‘Everybody lies’ by Seth Stephens-Davidowitz
If you are into data science, computational social science, social computing, big data or any other of the fancy terms for the power of data science applications on the large datasets we constantly obtain nowadays — then you will likely, as me, find interest in this book.
Seth obtained his PhD in economics. His ideas and the approaches to big data are so novel and out-of-the-box, at least from a perspective of a non-economist like me, that it is not a surprise to me that he has also held positions at Harvard, Google and New York Times.
Summary of the findings in the book:
Are Freudian slips real?
A simple answer is NO. The frequency with which people are found to make mistakes of the type fuckiest instead of funniest and a penestrian instead of a pedestrian while they type online turns out to be no larger than the frequency with which randomized bots would make such mistakes.
However, on another note, Freud might have been right… The Oedipus complex.

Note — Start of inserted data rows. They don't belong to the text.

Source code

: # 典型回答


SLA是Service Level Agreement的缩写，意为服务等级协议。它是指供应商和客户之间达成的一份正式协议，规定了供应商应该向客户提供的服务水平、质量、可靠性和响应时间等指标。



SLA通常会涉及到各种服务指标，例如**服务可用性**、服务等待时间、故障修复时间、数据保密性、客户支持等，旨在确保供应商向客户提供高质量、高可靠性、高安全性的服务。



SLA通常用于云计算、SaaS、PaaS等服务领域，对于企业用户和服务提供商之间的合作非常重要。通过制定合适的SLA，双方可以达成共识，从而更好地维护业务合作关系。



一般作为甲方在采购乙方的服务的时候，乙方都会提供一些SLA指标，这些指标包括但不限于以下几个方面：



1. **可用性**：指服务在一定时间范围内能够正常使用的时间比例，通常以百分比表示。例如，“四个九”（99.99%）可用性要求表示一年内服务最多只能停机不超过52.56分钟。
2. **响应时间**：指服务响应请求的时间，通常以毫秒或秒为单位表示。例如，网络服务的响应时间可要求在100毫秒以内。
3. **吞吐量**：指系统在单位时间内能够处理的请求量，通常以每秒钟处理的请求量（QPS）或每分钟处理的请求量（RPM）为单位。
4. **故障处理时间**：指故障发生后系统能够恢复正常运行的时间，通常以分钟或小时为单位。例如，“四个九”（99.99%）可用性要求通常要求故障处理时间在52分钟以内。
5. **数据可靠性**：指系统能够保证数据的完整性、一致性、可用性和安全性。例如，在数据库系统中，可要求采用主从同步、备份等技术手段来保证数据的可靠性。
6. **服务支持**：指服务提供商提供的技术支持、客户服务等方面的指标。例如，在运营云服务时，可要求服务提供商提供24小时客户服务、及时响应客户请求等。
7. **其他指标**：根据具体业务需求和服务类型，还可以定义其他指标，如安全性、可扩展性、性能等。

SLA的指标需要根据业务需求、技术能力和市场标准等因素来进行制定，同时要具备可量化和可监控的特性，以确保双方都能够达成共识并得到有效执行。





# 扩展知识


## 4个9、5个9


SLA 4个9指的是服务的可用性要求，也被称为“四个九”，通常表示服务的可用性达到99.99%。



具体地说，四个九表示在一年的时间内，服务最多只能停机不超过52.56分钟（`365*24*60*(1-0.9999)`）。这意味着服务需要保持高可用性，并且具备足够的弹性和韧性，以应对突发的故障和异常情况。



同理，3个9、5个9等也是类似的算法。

Is incest present in sexual phantasies?
In 9-16% (for women vs. men) of all the porn sites searches, such phantasies are present.
Another apparently random question explored is about successful basketball players. Is it really true that they are more likely to come from difficult family and neighborhood backgrounds?
Again the answer is NO. On the opposite, kids from mid or well-off families have higher chances of succeeding in basketball.
This question is my favorite and has nothing to do with digital big data as we come to think of them. What makes great racing horses?
Many have collected diverse data about racing horses for many years, including the parents, how they behave at certain times and about their different physical attributes. However, one man came to an idea to measure their heart sizes, in particular, the left ventricle. This turned out to be the single best predictor of most successful racing horses. Thanks to such finding he has convinced the owner of a later champion horse, the American Paharon, not to sell it away at a point when he intended to.